Email for Rapidweaver | Joe Workman | $59.00

Given that Rapidweaver – plus Stacks – provides such a great visual environment for laying out web pages, why shouldn’t you also be able to use it to lay out email newsletters containing text, images, video, links, and all manner of other fancy stuff that can be opened by any major email client? Well, now you can.

Joe (day off, what’s a day off?) Workman has partnered with Zurb to create a Stacks-based version of Foundation for Emails, which provides a rich, visual environment for laying out newsletters and then exporting them for use with a range of popular email services like Mailchimp, MadMimi, Weber, Sendy and more.

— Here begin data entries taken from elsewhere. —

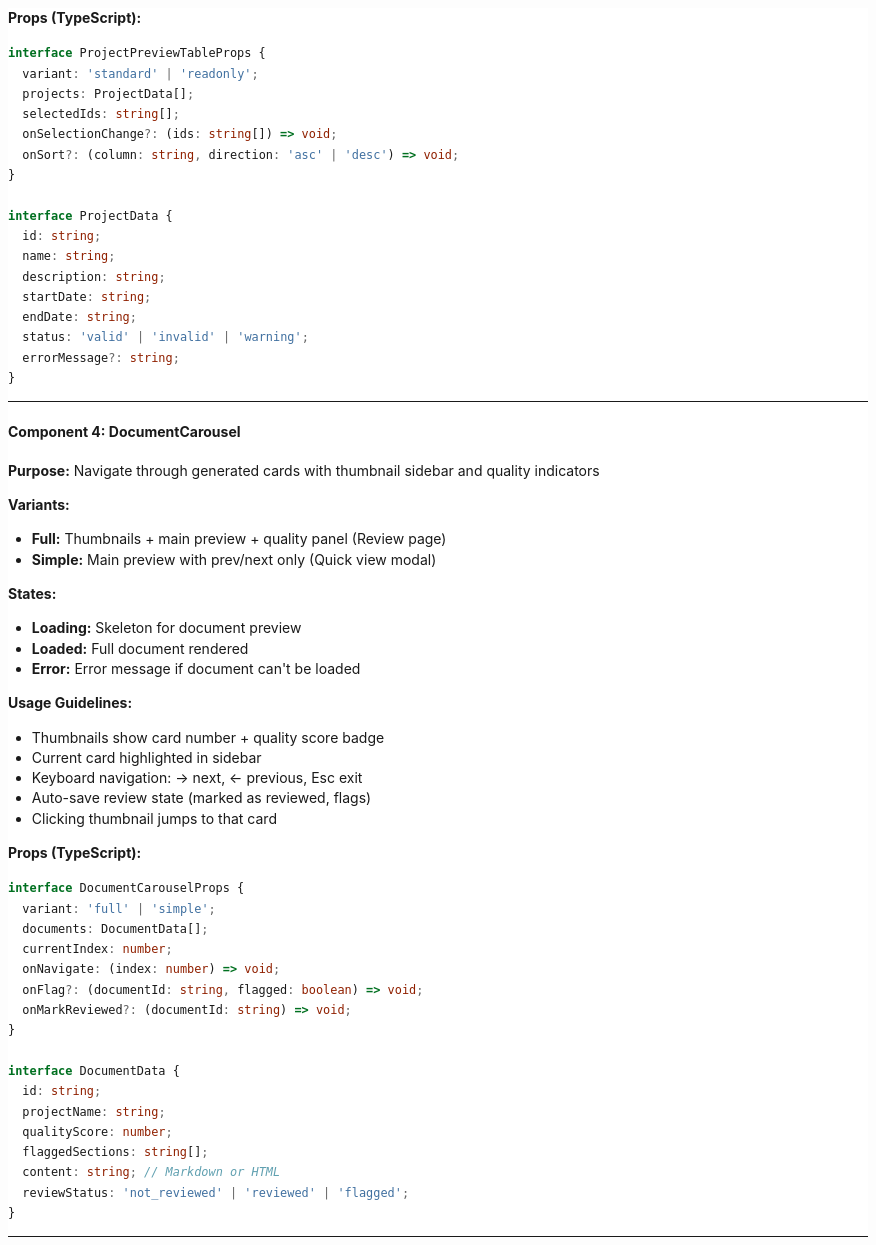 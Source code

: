 **Props (TypeScript):**
```typescript
interface ProjectPreviewTableProps {
  variant: 'standard' | 'readonly';
  projects: ProjectData[];
  selectedIds: string[];
  onSelectionChange?: (ids: string[]) => void;
  onSort?: (column: string, direction: 'asc' | 'desc') => void;
}

interface ProjectData {
  id: string;
  name: string;
  description: string;
  startDate: string;
  endDate: string;
  status: 'valid' | 'invalid' | 'warning';
  errorMessage?: string;
}
```

---

#### Component 4: DocumentCarousel

**Purpose:** Navigate through generated cards with thumbnail sidebar and quality indicators

**Variants:**
- **Full:** Thumbnails + main preview + quality panel (Review page)
- **Simple:** Main preview with prev/next only (Quick view modal)

**States:**
- **Loading:** Skeleton for document preview
- **Loaded:** Full document rendered
- **Error:** Error message if document can't be loaded

**Usage Guidelines:**
- Thumbnails show card number + quality score badge
- Current card highlighted in sidebar
- Keyboard navigation: → next, ← previous, Esc exit
- Auto-save review state (marked as reviewed, flags)
- Clicking thumbnail jumps to that card

**Props (TypeScript):**
```typescript
interface DocumentCarouselProps {
  variant: 'full' | 'simple';
  documents: DocumentData[];
  currentIndex: number;
  onNavigate: (index: number) => void;
  onFlag?: (documentId: string, flagged: boolean) => void;
  onMarkReviewed?: (documentId: string) => void;
}

interface DocumentData {
  id: string;
  projectName: string;
  qualityScore: number;
  flaggedSections: string[];
  content: string; // Markdown or HTML
  reviewStatus: 'not_reviewed' | 'reviewed' | 'flagged';
}
```

--- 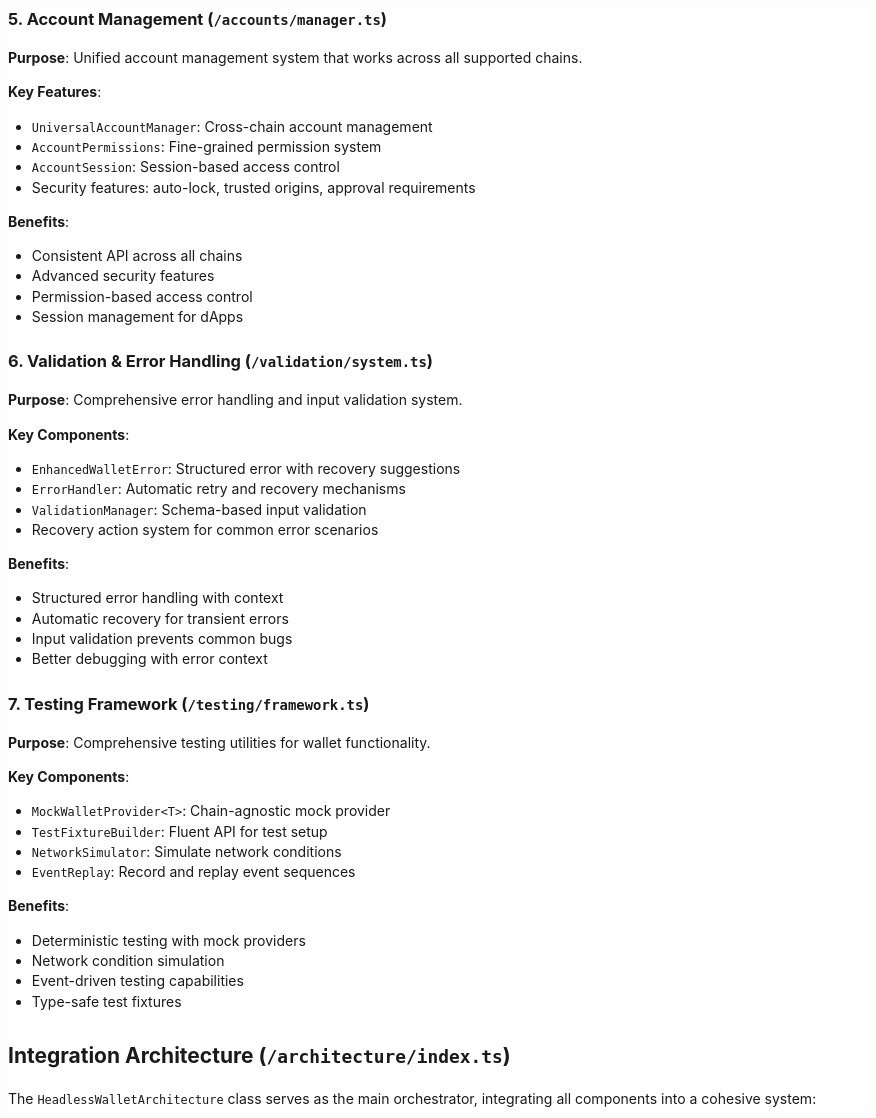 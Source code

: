 ### 5. Account Management (`/accounts/manager.ts`)

**Purpose**: Unified account management system that works across all supported chains.

**Key Features**:
- `UniversalAccountManager`: Cross-chain account management
- `AccountPermissions`: Fine-grained permission system
- `AccountSession`: Session-based access control
- Security features: auto-lock, trusted origins, approval requirements

**Benefits**:
- Consistent API across all chains
- Advanced security features
- Permission-based access control
- Session management for dApps

### 6. Validation & Error Handling (`/validation/system.ts`)

**Purpose**: Comprehensive error handling and input validation system.

**Key Components**:
- `EnhancedWalletError`: Structured error with recovery suggestions
- `ErrorHandler`: Automatic retry and recovery mechanisms
- `ValidationManager`: Schema-based input validation
- Recovery action system for common error scenarios

**Benefits**:
- Structured error handling with context
- Automatic recovery for transient errors
- Input validation prevents common bugs
- Better debugging with error context

### 7. Testing Framework (`/testing/framework.ts`)

**Purpose**: Comprehensive testing utilities for wallet functionality.

**Key Components**:
- `MockWalletProvider<T>`: Chain-agnostic mock provider
- `TestFixtureBuilder`: Fluent API for test setup
- `NetworkSimulator`: Simulate network conditions
- `EventReplay`: Record and replay event sequences

**Benefits**:
- Deterministic testing with mock providers
- Network condition simulation
- Event-driven testing capabilities
- Type-safe test fixtures

## Integration Architecture (`/architecture/index.ts`)

The `HeadlessWalletArchitecture` class serves as the main orchestrator, integrating all components into a cohesive system:
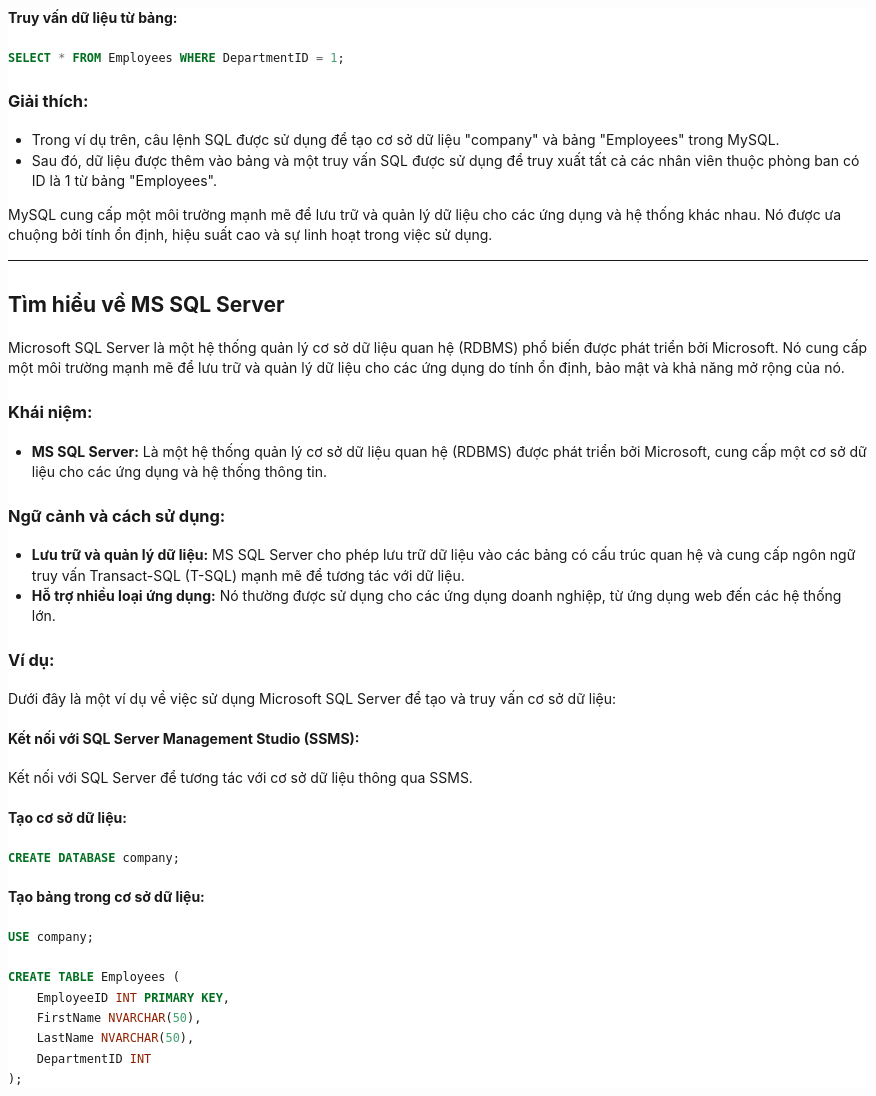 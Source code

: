 #### Truy vấn dữ liệu từ bảng:

```sql
SELECT * FROM Employees WHERE DepartmentID = 1;
```

### Giải thích:

- Trong ví dụ trên, câu lệnh SQL được sử dụng để tạo cơ sở dữ liệu "company" và bảng "Employees" trong MySQL.
- Sau đó, dữ liệu được thêm vào bảng và một truy vấn SQL được sử dụng để truy xuất tất cả các nhân viên thuộc phòng ban có ID là 1 từ bảng "Employees".

MySQL cung cấp một môi trường mạnh mẽ để lưu trữ và quản lý dữ liệu cho các ứng dụng và hệ thống khác nhau. Nó được ưa chuộng bởi tính ổn định, hiệu suất cao và sự linh hoạt trong việc sử dụng.

---

## Tìm hiểu về MS SQL Server

Microsoft SQL Server là một hệ thống quản lý cơ sở dữ liệu quan hệ (RDBMS) phổ biến được phát triển bởi Microsoft. Nó cung cấp một môi trường mạnh mẽ để lưu trữ và quản lý dữ liệu cho các ứng dụng do tính ổn định, bảo mật và khả năng mở rộng của nó.

### Khái niệm:

- **MS SQL Server:** Là một hệ thống quản lý cơ sở dữ liệu quan hệ (RDBMS) được phát triển bởi Microsoft, cung cấp một cơ sở dữ liệu cho các ứng dụng và hệ thống thông tin.

### Ngữ cảnh và cách sử dụng:

- **Lưu trữ và quản lý dữ liệu:** MS SQL Server cho phép lưu trữ dữ liệu vào các bảng có cấu trúc quan hệ và cung cấp ngôn ngữ truy vấn Transact-SQL (T-SQL) mạnh mẽ để tương tác với dữ liệu.
- **Hỗ trợ nhiều loại ứng dụng:** Nó thường được sử dụng cho các ứng dụng doanh nghiệp, từ ứng dụng web đến các hệ thống lớn.

### Ví dụ:

Dưới đây là một ví dụ về việc sử dụng Microsoft SQL Server để tạo và truy vấn cơ sở dữ liệu:

#### Kết nối với SQL Server Management Studio (SSMS):

Kết nối với SQL Server để tương tác với cơ sở dữ liệu thông qua SSMS.

#### Tạo cơ sở dữ liệu:

```sql
CREATE DATABASE company;
```

#### Tạo bảng trong cơ sở dữ liệu:

```sql
USE company;

CREATE TABLE Employees (
    EmployeeID INT PRIMARY KEY,
    FirstName NVARCHAR(50),
    LastName NVARCHAR(50),
    DepartmentID INT
);
```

It’s important to understand this. Creating an email newsletter is a two step process. First, you create it as a sort of one page, standalone Rapidweaver project and then second, you use a utility stack to generate a whole bunch of code that you can copy and paste into your preferred email service.

Email for Rapidweaver includes 18 stacks, including one to set styles, along with others for columns, text, buttons, callouts and spacer stacks, as well as Markdown, lists, dividers, visibility and HTML. It’s important to understand that you design your newsletters using these stacks – and these stacks only – rather than any others you may have in your library. If you try and mix and match, you’ll end up in a terrible tangle.

If you’re familiar with using the free-form Foundation theme and Stacks to lay out your pages, you’ll feel right at home with Email for Rapidweaver. If not, there are only a couple of things you need to watch out for. First, each email newsletter you create needs the Email Styles stack, because this handles the sizing, style and colour of your text, together with other elements (like buttons) as well as body and background colours, sizing on desktop and mobile and so on.

Second, as soon as you add the Styles stack to the page, you’ll see an Implementation Checklist in the settings panel – there are six checks here that you need to complete in order to produce a newsletter that will output the correct HTML code. They’re all straightforward – things like selecting the included Email theme from the theme drawer and changing some of the project settings – but each one is important so don’t skip them.

Once you’ve completed the checklist, you’re ready to design your newsletter. We’re not going to go into this because you’re essentially designing a layout on a Stacks page and the different elements described above work pretty much exactly as you’d expect them to. Once the email newsletter is finished, you’re ready for stage two.

This involves dragging the Inliner stack onto the page and then clicking Preview. This will display a preview of your newsletter – with a difference, because you’ll also see a pane containing all the code required to display and format your newsletter, along with a plain text version in a second window. Simply click the Copy to Clipboard button, then fire up your web browser and navigate to your email service. Once you’re there you’re going to want to track down the option that lets you define a custom layout for your email (all services provide standard layouts or drag and drop layouts but they all also include the option to paste in your own code – that’s what you want to find); you can also copy and paste the plain text version as well, in case you have subscribers who prefer to receive emails that way. After that you can preview and then send your email shot as you would normally. (Note: you’ll find there’s the odd vendor-specific ‘tick’ – perhaps to do with unsubscribing – that you’ll need to include, but Joe Workman has an excellent set of videos on these on his YouTube channel.)

The Email for Rapidweaver suite of stacks also ships with a selection of templates for you to customise and these are a great way to get started, but since it’s Stacks-based, you’ll quickly be designing and building your own from scratch. Email for Rapidweaver’s workflow is a bit quirky but once you’ve got used to it, you’ll find these stacks incredibly useful and they make the job of styling email newsletters to fit in with the rest of your site easier than anything else around at the moment.

Rob Beattie

Rob Beattie is a freelance copywriter who designs sites using Rapidweaver. He's been reviewing computer hardware, software and web services since 1981. Yes...that long. And he's also the author of 101 Things to Do in a Shed, Fishing: A Very Peculiar History, and The Bluffer's Guide to Fishing.